§ Exercise brief
Show each line in the listing below that contains the word "유지됩니다".

§ Records supplied

# # # # # # #

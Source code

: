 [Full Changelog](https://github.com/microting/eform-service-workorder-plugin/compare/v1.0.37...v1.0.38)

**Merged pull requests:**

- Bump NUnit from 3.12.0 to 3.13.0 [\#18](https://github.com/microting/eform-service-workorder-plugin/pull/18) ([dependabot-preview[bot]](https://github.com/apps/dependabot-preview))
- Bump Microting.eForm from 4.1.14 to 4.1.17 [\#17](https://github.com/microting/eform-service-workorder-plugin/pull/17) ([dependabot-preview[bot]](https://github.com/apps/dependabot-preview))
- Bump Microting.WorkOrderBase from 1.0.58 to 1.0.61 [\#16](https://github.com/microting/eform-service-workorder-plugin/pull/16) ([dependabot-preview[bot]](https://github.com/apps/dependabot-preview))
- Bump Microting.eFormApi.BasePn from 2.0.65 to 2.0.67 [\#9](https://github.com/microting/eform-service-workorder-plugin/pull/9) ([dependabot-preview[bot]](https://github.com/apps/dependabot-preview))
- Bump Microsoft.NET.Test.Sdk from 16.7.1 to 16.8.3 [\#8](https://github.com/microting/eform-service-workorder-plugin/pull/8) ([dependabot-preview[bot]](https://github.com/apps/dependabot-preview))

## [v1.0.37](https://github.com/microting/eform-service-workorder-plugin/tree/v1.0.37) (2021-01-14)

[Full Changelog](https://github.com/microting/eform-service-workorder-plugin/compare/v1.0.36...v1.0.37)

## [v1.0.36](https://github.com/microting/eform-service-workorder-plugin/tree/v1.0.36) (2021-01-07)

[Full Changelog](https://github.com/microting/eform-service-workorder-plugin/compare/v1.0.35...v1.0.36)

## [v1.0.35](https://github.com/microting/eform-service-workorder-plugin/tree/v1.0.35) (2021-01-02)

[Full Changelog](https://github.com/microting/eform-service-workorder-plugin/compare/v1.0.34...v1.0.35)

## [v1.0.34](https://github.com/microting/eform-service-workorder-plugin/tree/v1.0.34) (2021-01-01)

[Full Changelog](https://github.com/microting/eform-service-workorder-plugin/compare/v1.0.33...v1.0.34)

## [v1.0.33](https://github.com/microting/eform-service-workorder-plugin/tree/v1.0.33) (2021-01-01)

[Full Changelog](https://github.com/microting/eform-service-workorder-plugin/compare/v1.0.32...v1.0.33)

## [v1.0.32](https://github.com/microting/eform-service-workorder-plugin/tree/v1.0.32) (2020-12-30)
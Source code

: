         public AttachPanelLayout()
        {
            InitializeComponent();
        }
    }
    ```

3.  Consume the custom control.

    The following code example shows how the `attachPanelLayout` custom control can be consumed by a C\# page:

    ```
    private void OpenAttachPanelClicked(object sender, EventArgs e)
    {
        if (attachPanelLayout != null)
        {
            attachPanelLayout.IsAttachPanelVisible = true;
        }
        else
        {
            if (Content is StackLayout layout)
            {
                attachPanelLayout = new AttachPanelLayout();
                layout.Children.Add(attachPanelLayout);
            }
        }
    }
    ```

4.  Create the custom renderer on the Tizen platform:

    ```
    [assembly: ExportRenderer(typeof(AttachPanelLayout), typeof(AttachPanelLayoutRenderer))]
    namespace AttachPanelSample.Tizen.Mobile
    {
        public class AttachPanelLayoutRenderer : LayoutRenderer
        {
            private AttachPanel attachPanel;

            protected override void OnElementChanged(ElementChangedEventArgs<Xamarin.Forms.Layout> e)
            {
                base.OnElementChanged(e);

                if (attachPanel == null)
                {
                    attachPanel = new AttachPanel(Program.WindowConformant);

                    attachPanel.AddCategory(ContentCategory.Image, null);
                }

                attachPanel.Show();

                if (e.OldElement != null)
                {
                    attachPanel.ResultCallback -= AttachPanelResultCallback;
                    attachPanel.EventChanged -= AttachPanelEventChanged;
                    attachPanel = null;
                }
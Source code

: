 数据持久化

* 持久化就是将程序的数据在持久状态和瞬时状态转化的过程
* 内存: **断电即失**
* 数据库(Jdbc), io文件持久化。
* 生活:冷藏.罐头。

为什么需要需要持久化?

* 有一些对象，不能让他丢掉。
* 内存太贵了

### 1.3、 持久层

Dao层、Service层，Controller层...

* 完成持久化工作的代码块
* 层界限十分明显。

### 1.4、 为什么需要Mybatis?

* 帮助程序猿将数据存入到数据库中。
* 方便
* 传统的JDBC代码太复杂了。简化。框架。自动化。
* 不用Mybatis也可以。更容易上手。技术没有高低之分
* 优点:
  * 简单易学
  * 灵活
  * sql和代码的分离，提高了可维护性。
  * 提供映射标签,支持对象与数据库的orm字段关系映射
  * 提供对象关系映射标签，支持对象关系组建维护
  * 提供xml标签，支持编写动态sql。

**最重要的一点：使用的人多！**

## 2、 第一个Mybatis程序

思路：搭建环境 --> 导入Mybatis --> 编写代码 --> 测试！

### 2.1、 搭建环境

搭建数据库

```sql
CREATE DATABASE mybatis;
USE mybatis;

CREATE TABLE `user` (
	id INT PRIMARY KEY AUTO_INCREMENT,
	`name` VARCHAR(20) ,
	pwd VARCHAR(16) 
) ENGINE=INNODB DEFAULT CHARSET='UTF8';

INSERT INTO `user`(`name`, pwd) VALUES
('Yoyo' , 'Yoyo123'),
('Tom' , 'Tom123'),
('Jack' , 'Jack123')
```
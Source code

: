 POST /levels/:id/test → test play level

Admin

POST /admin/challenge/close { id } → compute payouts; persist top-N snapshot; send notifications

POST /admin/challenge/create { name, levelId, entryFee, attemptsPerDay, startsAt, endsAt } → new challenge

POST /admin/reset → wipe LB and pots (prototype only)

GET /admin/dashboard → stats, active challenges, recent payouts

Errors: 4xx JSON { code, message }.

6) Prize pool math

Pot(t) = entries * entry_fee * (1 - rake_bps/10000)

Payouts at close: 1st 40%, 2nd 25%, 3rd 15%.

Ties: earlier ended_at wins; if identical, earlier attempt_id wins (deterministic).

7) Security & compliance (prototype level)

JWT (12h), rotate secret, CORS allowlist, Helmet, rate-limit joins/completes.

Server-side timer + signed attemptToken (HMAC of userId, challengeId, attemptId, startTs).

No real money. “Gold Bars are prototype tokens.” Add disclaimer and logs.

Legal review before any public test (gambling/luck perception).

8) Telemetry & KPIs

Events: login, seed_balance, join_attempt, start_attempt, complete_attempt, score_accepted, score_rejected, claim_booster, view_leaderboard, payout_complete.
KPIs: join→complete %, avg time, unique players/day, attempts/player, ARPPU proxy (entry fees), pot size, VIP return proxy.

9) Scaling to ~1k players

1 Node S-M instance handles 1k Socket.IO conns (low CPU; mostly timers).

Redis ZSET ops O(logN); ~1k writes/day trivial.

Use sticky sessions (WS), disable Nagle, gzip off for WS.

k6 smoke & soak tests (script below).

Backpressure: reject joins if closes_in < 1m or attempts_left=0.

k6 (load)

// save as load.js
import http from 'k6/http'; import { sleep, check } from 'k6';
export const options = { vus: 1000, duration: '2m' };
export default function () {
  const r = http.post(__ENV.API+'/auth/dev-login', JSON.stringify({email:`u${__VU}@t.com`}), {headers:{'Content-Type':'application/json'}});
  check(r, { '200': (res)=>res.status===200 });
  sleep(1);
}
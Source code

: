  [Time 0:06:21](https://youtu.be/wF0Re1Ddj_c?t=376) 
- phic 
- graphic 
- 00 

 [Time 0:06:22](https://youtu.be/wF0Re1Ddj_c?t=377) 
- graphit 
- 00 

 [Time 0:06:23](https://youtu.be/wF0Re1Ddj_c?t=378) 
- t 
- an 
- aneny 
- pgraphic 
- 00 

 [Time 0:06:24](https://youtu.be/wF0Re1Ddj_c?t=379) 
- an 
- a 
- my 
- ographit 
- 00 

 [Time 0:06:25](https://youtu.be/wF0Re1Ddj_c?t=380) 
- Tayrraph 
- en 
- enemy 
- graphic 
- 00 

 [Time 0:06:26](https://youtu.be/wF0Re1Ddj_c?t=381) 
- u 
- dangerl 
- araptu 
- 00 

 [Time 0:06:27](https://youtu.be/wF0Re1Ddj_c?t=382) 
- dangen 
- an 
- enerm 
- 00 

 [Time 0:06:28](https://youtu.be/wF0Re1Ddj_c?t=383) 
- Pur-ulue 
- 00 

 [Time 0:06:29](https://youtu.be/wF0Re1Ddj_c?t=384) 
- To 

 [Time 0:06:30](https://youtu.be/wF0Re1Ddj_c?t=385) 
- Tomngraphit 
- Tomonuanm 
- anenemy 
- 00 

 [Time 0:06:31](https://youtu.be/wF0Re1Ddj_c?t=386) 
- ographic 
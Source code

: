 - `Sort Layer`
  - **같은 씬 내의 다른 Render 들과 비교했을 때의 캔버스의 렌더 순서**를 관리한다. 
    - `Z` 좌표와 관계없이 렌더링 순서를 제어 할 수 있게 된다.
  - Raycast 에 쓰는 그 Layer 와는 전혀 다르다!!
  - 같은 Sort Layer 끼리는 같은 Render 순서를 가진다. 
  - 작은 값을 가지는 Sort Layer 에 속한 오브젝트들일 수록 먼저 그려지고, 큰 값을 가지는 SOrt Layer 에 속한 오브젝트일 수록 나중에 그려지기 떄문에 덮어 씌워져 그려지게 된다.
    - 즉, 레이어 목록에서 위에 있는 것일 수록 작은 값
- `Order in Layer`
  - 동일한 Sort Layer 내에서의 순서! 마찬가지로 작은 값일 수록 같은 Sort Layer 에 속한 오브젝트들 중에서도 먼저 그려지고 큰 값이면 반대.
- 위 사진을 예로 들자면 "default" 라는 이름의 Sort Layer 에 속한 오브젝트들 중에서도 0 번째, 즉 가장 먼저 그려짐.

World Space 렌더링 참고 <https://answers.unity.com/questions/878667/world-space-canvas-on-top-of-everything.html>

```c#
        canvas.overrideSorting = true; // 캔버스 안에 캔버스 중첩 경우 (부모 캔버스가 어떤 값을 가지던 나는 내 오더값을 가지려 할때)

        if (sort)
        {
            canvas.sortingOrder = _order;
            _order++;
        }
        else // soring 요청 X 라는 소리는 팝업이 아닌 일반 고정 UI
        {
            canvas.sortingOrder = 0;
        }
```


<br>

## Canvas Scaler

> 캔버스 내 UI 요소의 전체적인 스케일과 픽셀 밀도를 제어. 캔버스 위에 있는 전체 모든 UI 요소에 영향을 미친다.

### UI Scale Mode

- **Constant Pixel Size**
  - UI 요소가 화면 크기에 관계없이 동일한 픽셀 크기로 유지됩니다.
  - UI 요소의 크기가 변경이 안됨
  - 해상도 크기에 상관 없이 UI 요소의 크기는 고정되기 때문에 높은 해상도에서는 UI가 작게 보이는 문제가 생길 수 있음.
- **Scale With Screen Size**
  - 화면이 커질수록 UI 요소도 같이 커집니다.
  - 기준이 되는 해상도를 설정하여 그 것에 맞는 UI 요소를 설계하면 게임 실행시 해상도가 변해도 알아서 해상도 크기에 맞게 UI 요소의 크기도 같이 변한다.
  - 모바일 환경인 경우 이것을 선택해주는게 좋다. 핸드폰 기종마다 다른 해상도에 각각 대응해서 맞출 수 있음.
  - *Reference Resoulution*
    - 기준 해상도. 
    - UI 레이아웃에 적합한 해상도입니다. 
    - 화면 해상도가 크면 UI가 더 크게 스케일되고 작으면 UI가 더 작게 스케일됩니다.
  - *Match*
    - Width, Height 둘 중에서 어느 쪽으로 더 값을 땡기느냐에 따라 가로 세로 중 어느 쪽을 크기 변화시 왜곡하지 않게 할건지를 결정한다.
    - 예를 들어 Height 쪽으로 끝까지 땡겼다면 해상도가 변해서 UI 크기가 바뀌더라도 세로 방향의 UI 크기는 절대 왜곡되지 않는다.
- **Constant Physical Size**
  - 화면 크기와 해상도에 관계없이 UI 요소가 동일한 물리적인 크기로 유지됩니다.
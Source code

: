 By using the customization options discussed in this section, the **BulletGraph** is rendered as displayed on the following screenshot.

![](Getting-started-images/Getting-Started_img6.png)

# # # # # # #

§ Answer to this problem
  - UI 요소가 화면 크기에 관계없이 동일한 픽셀 크기로 유지됩니다.
  - 화면 크기와 해상도에 관계없이 UI 요소가 동일한 물리적인 크기로 유지됩니다.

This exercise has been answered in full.